Вечером в мою палатку принесли свежее, только что просохшее сено. Большой батарейный фонарь, должно быть железнодорожный, лежал в углу. Свет его отражался от белоснежного парашютного шелка палатки. Над входом в нее висели еловые ветви. Я лег, распустил ремень, расстегнул ворот гимнастерки и даже стало совестно — так было мне хорошо и удобно.
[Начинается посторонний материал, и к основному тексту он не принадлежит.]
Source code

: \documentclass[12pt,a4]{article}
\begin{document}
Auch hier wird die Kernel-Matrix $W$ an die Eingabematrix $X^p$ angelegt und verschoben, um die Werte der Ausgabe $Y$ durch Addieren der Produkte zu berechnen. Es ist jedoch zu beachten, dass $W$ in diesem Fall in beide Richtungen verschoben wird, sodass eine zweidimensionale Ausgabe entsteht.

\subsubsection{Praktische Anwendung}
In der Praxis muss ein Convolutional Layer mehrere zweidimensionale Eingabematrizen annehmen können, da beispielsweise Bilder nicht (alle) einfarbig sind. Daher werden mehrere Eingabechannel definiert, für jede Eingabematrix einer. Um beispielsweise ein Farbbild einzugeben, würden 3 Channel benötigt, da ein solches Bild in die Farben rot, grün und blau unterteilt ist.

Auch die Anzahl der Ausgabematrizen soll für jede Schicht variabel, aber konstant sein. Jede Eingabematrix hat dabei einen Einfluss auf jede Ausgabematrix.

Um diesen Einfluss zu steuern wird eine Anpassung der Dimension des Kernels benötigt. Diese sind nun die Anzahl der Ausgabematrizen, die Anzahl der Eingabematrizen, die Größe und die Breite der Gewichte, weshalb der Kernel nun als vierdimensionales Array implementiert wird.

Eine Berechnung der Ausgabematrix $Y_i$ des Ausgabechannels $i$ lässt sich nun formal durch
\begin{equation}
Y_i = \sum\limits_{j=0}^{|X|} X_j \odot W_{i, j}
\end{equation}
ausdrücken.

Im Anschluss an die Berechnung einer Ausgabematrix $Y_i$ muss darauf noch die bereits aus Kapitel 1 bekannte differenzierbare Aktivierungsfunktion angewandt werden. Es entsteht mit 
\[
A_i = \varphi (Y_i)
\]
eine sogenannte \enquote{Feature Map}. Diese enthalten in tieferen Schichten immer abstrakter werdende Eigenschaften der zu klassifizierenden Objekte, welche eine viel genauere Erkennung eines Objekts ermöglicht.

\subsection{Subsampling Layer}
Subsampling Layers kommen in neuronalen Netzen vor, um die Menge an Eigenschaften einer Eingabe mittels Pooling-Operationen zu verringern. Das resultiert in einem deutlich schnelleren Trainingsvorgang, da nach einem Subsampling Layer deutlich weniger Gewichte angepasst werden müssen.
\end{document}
Я лежал, думал. Было уже часов двенадцать. Вдруг услышал рокот моторов, рука потянулась к фонарю, чтобы потушить его. Но тут же вспомнил, что это наши самолеты: нас по радио предупредили, что сегодня прилетят. «Ах, жаль, — подумал я, — что не построили еще аэродрома». Вскочил и, застегиваясь на ходу, пошел к кострам. Они разложены были километра за два от нашего лагеря. Партизаны бежали к ним со всех сторон, радостно перекликались. Когда я подошел к кострам, над ними уже висели парашюты с мешками.
Через час я опять лежал в своей палатке: придвинул фонарь и держал перед собой толстый конверт, на котором адрес написан был рукой моей старшей семнадцатилетней дочери Нины. Долго не разрывал я конверта, разглядывал его со всех сторон, смотрел на почтовые печати, на надпись «воинское», которая заменяла марку. На печати я прочел «Орск» и дату. Письмо ко мне из далекого приуральского города шло всего пять дней.
Долго вертел я в руке конверт — смаковал удовольствие. Потом нащупал в сене тоненький и твердый, хорошо просохший стебелек, проткнул им конверт и стал осторожно его разрезать. Выпала плохонькая, любительская фотография младшей моей дочки — пятилетней Ирины. Вместе с фотографией выпала сложенная отдельно бумажка. Я развернул ее, увидел крупные, в четверть страницы, каракули: «Папа стреляет фашистов». Ниже была приклеена картинка, изображавшая прицеливавшегося в кого-то охотника, с другой стороны страницы была приклеена газетная карикатура на Гитлера — вот в кого охотник целится!
Старшая, Нина, писала, что продолжает работать на военном заводе. О жизни своей мало рассказывала. Больше упрекала меня за то, что я обманул ее. Еще в Москве, осенью прошлого года, просилась она со мной: хотела стать партизанкой. Я сказал тогда шутя, что по возвращении в отряд пришлю ей вызов. А она, оказывается, приняла мои слова всерьез — все это время регулярно ходила в заводский тир, упражнялась в стрельбе из боевой винтовки.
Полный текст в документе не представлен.